- **What needs to be done**:
Gather each line of the records where "frac" appears.

Extracted data entries:
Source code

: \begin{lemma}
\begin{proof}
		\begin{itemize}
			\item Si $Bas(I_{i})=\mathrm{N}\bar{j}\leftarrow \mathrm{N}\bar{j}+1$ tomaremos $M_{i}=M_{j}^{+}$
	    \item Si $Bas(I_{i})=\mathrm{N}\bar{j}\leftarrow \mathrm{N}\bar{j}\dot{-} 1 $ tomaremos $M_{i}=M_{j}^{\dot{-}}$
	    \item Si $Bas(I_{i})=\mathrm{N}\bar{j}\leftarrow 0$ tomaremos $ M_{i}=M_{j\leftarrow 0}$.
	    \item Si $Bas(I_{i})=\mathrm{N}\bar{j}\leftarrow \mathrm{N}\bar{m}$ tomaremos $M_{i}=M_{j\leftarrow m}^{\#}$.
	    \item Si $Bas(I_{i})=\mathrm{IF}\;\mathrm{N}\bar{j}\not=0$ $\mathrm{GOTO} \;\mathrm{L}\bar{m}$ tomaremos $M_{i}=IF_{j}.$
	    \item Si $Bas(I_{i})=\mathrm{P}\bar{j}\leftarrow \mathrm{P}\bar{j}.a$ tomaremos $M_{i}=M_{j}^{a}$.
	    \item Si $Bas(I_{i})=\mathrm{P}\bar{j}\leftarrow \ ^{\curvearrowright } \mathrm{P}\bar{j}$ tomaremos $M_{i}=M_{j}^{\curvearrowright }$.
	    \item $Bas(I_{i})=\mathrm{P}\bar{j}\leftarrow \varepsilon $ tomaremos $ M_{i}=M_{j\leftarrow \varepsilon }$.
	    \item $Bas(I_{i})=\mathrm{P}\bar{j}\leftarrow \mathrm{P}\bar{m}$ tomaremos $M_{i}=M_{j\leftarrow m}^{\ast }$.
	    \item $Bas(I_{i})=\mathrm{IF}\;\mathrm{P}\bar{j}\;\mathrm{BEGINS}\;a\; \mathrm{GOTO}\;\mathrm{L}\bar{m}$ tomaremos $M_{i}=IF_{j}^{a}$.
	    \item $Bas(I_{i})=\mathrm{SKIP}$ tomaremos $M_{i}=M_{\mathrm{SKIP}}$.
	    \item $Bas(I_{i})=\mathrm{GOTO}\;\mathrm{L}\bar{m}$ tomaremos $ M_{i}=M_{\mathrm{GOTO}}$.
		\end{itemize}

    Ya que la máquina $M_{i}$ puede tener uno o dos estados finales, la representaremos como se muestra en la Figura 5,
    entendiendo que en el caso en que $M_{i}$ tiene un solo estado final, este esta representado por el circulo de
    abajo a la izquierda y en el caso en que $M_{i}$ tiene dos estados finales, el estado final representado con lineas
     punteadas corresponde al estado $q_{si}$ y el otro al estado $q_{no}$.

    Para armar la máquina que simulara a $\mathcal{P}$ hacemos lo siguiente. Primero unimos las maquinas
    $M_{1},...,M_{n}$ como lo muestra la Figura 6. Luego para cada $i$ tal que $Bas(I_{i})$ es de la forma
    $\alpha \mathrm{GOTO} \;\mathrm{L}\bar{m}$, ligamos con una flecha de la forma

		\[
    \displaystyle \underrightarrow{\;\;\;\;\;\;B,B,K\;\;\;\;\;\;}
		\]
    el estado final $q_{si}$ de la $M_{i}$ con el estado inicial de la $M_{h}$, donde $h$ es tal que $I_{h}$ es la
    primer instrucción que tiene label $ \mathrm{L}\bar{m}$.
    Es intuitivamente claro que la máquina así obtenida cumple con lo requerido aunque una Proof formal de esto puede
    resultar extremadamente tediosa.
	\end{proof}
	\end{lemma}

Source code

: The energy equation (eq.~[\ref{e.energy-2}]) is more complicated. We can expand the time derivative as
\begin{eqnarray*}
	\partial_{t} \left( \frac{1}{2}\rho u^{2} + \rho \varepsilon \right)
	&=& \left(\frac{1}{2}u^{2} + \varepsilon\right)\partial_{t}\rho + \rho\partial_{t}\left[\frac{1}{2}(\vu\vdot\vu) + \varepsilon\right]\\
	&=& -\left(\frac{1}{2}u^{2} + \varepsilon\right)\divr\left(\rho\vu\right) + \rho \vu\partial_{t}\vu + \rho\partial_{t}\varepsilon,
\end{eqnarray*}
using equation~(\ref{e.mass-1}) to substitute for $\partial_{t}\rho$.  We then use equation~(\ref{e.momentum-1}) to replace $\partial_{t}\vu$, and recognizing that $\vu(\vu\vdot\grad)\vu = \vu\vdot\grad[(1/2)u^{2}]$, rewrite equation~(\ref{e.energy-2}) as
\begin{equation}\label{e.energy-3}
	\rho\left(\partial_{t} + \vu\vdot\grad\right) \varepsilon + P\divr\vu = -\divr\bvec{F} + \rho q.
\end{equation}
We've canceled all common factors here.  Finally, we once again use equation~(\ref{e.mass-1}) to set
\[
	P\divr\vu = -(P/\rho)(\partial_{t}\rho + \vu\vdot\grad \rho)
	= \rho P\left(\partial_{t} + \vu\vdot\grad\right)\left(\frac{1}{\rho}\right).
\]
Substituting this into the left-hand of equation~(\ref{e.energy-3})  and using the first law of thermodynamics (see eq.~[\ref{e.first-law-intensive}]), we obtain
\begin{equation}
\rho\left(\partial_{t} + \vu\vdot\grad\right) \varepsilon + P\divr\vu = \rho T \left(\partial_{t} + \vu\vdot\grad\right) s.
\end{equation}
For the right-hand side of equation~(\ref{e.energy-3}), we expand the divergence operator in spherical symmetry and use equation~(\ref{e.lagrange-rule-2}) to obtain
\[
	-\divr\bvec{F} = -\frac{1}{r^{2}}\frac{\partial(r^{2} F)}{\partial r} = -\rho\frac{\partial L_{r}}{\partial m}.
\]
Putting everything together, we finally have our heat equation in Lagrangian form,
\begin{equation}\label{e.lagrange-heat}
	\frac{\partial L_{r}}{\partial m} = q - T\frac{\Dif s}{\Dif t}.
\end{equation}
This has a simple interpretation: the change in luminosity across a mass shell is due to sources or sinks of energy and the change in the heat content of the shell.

- **Output for this task**:
	\partial_{t} \left( \frac{1}{2}\rho u^{2} + \rho \varepsilon \right)
	&=& \left(\frac{1}{2}u^{2} + \varepsilon\right)\partial_{t}\rho + \rho\partial_{t}\left[\frac{1}{2}(\vu\vdot\vu) + \varepsilon\right]\\
	&=& -\left(\frac{1}{2}u^{2} + \varepsilon\right)\divr\left(\rho\vu\right) + \rho \vu\partial_{t}\vu + \rho\partial_{t}\varepsilon,
	= \rho P\left(\partial_{t} + \vu\vdot\grad\right)\left(\frac{1}{\rho}\right).
	-\divr\bvec{F} = -\frac{1}{r^{2}}\frac{\partial(r^{2} F)}{\partial r} = -\rho\frac{\partial L_{r}}{\partial m}.
	\frac{\partial L_{r}}{\partial m} = q - T\frac{\Dif s}{\Dif t}.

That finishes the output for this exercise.